## Source material
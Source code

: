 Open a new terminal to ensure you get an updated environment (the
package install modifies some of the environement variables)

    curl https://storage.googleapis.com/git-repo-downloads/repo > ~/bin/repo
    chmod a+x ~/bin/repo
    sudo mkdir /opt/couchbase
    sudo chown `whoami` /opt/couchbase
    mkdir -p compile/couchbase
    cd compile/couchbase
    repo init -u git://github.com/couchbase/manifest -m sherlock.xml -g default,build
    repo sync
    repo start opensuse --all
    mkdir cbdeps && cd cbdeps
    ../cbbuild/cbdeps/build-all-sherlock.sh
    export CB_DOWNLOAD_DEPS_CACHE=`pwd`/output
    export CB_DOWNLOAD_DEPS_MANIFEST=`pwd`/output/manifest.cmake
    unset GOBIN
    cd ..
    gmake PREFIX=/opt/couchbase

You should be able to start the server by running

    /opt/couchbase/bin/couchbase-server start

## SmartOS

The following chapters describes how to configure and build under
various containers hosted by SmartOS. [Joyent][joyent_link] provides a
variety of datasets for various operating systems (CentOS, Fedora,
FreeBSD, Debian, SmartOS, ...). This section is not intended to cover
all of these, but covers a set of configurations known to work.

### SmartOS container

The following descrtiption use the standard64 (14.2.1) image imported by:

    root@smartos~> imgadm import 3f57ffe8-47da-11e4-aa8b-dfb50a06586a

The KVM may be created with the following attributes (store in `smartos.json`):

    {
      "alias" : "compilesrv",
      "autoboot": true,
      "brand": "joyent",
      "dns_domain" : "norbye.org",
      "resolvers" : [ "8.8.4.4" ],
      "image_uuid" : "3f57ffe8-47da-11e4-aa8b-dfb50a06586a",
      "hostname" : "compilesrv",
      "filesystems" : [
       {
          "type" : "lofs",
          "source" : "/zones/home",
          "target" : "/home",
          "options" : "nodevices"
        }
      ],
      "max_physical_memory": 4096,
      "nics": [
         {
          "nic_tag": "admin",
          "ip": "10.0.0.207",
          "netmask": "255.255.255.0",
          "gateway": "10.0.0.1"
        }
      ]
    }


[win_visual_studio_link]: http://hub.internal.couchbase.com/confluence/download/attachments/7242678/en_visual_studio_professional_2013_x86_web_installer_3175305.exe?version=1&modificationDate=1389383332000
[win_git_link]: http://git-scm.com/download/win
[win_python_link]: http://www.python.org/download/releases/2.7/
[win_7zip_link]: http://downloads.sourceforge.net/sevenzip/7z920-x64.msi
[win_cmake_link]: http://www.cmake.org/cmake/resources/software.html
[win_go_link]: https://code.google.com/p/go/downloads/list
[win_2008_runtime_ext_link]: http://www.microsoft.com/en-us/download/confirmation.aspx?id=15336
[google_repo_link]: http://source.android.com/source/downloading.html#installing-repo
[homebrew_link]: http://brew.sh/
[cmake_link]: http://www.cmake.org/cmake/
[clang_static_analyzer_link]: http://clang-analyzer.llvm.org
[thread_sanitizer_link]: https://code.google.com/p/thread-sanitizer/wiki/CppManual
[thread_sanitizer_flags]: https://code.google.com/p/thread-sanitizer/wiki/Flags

## What the task asks
Could you count the lines of the listing above that hold the word "server" and give only the total?

## Task response
2